The dispute arose from the termination of the Claimant, Jabril, who had been employed by Juliet (U.K.) Limited since 2012. Following a series of conflicting termination letters issued in April and May 2018, the Claimant accepted a final termination date of 30 May 2018. The core of the litigation concerned a commission payment related to a 2017 transaction, which the Claimant received on 25 July 2018. The Claimant argued that this payment was contractually due before his termination and that the delay in payment triggered statutory penalties under the DIFC Employment Law.
The financial stakes were significant, as the Claimant sought to leverage the penalty provisions to recover a substantial sum.
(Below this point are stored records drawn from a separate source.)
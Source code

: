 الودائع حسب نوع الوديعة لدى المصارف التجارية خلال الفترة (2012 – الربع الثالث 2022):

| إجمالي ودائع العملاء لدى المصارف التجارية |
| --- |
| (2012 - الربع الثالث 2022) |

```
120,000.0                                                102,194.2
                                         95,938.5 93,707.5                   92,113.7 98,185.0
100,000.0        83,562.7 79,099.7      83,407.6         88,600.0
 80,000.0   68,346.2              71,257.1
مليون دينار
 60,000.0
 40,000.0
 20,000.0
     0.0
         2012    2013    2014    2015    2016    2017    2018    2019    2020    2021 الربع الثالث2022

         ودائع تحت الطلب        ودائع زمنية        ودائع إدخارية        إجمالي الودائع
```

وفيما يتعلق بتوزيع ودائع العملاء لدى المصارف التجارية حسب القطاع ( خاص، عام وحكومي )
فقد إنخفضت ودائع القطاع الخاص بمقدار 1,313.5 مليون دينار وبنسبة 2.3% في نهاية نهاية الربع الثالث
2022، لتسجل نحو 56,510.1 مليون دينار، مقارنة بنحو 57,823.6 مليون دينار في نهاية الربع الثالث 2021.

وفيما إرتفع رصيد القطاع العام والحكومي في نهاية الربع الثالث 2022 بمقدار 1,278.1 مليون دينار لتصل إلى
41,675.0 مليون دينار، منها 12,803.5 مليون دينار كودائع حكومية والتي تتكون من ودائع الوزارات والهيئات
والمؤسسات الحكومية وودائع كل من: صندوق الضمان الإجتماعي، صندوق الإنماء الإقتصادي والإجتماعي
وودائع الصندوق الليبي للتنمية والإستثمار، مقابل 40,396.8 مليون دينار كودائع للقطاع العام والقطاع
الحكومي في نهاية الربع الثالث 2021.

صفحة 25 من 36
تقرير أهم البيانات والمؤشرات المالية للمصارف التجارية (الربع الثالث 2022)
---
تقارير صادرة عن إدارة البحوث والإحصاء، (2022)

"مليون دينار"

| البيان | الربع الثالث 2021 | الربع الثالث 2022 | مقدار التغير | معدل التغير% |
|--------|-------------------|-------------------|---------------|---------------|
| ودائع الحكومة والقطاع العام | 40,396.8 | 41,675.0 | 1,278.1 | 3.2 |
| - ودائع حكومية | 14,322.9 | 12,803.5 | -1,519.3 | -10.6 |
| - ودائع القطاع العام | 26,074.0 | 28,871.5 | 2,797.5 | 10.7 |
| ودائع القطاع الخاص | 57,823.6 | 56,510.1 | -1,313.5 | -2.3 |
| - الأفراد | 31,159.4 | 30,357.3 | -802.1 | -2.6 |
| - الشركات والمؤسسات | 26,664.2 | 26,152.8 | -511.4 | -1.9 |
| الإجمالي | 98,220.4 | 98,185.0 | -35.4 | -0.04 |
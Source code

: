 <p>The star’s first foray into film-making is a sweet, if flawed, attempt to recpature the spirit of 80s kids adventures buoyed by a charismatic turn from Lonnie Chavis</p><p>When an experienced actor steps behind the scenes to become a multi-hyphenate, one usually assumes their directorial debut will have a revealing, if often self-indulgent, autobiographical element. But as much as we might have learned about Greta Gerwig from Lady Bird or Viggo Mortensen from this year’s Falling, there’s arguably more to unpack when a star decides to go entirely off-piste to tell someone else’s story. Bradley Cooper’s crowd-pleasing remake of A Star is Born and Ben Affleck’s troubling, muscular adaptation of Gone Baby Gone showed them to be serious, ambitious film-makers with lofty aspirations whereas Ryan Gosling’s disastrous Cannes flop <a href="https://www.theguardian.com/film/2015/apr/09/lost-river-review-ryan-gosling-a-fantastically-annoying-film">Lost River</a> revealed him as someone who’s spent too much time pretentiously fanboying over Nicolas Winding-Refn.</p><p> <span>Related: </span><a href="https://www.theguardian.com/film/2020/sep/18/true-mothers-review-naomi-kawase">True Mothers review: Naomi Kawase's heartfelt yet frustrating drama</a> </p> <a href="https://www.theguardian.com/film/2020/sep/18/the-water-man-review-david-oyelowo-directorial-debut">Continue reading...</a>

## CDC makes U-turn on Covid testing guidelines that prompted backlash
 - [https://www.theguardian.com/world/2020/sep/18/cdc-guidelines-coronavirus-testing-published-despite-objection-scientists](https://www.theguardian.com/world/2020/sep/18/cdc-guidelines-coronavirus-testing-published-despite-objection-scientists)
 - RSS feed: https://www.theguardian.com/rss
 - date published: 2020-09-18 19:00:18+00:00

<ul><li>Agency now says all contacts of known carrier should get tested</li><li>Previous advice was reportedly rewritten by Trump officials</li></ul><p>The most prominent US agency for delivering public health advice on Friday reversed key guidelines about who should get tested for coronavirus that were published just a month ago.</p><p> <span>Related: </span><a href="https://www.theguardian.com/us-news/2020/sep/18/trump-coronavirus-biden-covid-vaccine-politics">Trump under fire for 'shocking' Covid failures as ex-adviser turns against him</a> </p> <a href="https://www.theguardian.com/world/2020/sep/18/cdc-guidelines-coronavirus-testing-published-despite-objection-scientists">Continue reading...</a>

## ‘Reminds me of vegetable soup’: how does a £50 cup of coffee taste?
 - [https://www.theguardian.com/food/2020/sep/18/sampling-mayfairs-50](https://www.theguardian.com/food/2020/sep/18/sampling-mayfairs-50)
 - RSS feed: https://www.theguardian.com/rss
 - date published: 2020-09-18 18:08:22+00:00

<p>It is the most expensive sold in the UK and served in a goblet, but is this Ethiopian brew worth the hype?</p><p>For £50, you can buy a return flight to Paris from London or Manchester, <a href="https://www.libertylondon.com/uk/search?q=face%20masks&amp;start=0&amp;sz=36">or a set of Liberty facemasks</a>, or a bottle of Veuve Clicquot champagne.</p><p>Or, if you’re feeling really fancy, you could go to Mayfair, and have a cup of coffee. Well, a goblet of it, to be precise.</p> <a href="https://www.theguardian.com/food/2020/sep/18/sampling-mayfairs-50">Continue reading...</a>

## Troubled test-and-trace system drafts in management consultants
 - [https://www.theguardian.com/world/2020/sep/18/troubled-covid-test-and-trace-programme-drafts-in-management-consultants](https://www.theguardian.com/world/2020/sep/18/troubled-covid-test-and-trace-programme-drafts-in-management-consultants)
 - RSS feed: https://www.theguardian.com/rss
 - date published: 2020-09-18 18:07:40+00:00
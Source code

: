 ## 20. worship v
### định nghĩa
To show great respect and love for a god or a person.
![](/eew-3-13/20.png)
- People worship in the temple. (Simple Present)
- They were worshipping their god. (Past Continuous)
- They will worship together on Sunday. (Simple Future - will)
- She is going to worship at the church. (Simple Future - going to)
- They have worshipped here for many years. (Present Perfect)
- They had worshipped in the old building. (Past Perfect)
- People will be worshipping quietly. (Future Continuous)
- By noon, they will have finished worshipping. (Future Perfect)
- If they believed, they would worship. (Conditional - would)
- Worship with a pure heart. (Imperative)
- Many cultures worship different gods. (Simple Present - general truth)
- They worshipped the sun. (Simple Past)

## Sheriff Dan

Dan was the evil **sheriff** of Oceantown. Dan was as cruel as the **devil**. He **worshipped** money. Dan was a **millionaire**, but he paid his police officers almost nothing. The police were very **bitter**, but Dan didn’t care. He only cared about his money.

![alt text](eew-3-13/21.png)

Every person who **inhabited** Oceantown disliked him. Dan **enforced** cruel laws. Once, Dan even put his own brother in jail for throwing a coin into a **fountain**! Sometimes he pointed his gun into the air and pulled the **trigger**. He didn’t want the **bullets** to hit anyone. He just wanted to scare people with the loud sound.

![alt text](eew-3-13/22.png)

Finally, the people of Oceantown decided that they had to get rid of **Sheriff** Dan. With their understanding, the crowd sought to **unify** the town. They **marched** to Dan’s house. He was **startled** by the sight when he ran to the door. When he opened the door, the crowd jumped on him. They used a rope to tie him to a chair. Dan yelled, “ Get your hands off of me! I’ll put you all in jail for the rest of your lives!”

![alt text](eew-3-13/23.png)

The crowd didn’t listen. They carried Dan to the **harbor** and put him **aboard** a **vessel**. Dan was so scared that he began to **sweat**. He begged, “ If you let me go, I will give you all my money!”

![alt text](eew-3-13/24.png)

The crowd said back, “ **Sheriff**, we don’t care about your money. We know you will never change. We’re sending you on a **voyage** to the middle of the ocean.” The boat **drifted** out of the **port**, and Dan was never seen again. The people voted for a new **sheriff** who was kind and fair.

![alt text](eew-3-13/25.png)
As noted in the judgment:
As a result of this, the Claimant seeks payment of AED 474,896.85 as well as declarations that the Third Termination Letter was effective with termination date of 30 May 2018.
The Claimant contended that because the payment was made 41 days after the 14-day statutory window following his termination, he was entitled to the aforementioned amount in penalties.
Which judge presided over the hearing in Jabril v Juliet (U.K.) Limited and what was the forum?
The matter was heard before SCT Judge Maha Al Mehairi in the Small Claims Tribunal (SCT) of the DIFC Courts. The proceedings included an initial consultation phase overseen by SCT Judge Nassir Al Nasser on 13 and 19 November 2018, followed by a formal hearing before Judge Al Mehairi on 11 December 2018, with the final judgment issued on 24 January 2019.
What legal arguments did Jabril and Juliet (U.K.) Limited advance regarding the 2017 Commission Payment?
The Claimant argued that the 2017 Commission Payment was a contractual entitlement that had vested prior to his departure. He asserted that the Defendant’s failure to settle this amount within 14 days of his 30 May 2018 termination date triggered the penalty mechanism under Article 18(2) of the DIFC Employment Law.
As the payment was made well after 13 June 2018, being 14-days from his termination date, the Claimant argues he is owed penalties pursuant to Article 18.
Conversely, the Defendant maintained that the commission was purely discretionary under the terms of the company’s Commission Plan. The Defendant argued that the payment did not become "owing" until the company exercised its discretion to pay it, and therefore, it did not fall within the scope of Article 18. The Claimant countered this by providing a detailed rebuttal regarding the nature of the payment and the calculation of the penalty.
The Claimant also provided a detailed response to the Defendant’s two main arguments that the 2017 Commission Payment was discretionary and that in any event, the Article 18 penalty should be calculated differently than the Claimant’s suggested calculation.
What was the precise doctrinal question the SCT had to answer regarding Article 18(2) of the DIFC Employment Law?
The court was tasked with determining whether a commission payment, characterized by the employer as "discretionary" under an internal Commission Plan, qualifies as an "amount owing" for the purposes of Article 18(2) of the DIFC Employment Law. The doctrinal issue centered on whether the existence of employer discretion prevents a payment from being considered a debt due upon termination, thereby insulating the employer from the automatic penalty provisions that apply to unpaid wages or other mandatory contractual entitlements.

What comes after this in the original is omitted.